(THE PROBLEM):
Every line from the opening of the records to the line with "this set \(A\)." should be restated exactly, with both ends included and the pictures left out.

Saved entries
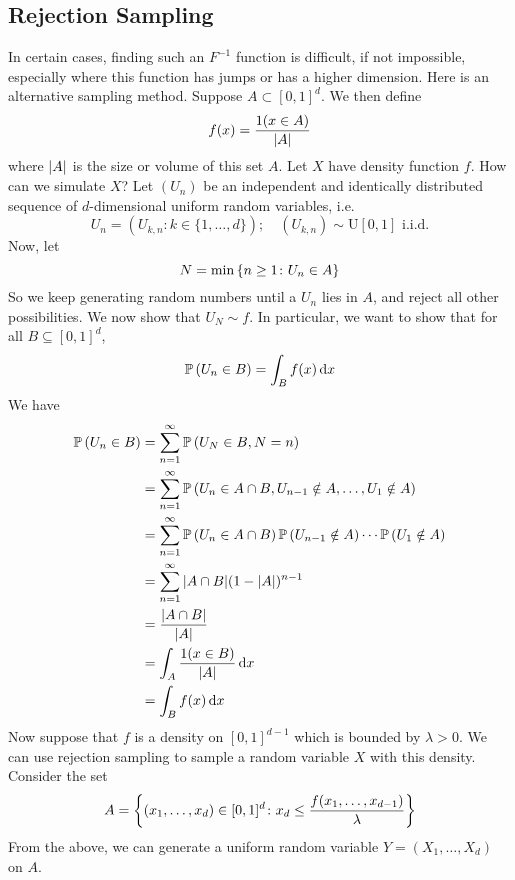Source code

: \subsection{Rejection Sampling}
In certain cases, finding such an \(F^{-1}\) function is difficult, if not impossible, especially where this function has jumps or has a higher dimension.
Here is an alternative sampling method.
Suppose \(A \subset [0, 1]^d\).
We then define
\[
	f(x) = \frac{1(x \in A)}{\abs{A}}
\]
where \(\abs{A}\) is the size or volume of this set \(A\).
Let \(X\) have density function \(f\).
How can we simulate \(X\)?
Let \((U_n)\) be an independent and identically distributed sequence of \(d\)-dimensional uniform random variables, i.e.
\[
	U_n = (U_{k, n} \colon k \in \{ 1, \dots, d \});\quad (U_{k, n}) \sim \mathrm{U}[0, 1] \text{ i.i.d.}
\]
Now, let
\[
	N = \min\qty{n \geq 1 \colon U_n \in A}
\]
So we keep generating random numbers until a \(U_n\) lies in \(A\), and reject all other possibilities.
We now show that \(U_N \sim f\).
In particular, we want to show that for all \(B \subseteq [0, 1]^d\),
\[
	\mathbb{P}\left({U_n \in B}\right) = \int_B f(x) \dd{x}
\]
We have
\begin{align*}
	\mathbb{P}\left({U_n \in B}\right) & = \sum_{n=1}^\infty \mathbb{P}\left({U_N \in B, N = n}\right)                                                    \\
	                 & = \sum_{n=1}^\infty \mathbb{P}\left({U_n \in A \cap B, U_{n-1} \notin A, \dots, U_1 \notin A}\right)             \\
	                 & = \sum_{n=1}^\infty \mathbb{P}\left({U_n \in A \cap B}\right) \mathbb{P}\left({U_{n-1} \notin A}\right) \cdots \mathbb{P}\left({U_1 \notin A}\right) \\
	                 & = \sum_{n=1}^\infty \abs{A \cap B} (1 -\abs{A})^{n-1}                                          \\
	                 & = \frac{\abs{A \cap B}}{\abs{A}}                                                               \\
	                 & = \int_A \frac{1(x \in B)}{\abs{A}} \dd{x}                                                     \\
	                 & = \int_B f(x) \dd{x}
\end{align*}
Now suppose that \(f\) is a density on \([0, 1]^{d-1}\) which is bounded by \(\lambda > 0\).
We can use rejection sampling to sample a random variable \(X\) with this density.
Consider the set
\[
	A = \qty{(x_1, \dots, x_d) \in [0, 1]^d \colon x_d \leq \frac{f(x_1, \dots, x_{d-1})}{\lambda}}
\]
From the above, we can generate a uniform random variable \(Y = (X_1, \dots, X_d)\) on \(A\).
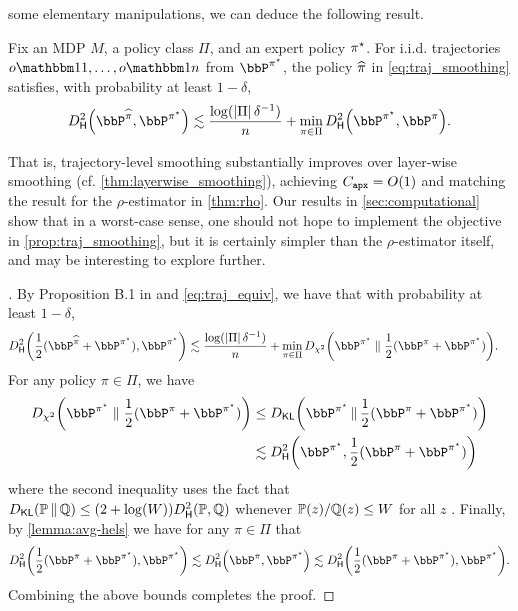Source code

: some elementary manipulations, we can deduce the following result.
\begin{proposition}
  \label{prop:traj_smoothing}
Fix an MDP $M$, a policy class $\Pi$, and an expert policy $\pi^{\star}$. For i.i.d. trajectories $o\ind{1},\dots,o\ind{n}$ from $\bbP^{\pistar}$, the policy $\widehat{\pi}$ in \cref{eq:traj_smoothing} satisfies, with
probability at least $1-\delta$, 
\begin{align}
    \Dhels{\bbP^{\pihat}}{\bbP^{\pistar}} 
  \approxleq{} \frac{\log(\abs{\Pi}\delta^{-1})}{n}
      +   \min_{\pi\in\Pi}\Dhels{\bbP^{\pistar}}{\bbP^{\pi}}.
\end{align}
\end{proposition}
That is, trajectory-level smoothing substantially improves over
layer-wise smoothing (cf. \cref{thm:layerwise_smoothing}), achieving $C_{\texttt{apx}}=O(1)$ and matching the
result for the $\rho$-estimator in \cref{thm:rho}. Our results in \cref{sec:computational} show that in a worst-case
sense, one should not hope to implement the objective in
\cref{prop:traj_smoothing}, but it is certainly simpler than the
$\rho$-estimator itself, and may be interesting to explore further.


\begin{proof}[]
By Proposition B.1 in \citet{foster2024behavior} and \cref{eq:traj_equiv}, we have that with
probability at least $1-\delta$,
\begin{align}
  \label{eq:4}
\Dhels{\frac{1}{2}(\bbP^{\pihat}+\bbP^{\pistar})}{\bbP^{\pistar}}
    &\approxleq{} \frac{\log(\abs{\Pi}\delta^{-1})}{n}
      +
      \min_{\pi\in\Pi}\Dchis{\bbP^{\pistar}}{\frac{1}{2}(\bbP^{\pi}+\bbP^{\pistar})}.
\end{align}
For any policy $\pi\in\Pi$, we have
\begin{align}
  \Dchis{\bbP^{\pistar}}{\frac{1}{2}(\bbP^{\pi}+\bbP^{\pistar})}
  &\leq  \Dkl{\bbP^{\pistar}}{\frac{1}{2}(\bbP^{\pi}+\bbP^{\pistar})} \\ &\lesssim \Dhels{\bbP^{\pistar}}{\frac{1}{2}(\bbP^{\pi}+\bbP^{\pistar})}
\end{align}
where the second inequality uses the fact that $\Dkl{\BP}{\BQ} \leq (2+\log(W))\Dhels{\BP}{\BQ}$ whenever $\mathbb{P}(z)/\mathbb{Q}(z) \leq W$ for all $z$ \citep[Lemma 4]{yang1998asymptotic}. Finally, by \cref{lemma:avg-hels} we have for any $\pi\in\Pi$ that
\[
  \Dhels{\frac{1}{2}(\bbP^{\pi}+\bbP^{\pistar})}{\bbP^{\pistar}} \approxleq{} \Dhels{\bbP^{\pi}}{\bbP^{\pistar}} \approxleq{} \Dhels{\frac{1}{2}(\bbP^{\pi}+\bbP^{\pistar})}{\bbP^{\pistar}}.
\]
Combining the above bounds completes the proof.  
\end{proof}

(OUTPUT FOR THIS EXERCISE):
Source code

: \subsection{Rejection Sampling}
In certain cases, finding such an \(F^{-1}\) function is difficult, if not impossible, especially where this function has jumps or has a higher dimension.
Here is an alternative sampling method.
Suppose \(A \subset [0, 1]^d\).
We then define
\[
	f(x) = \frac{1(x \in A)}{\abs{A}}
\]
where \(\abs{A}\) is the size or volume of this set \(A\).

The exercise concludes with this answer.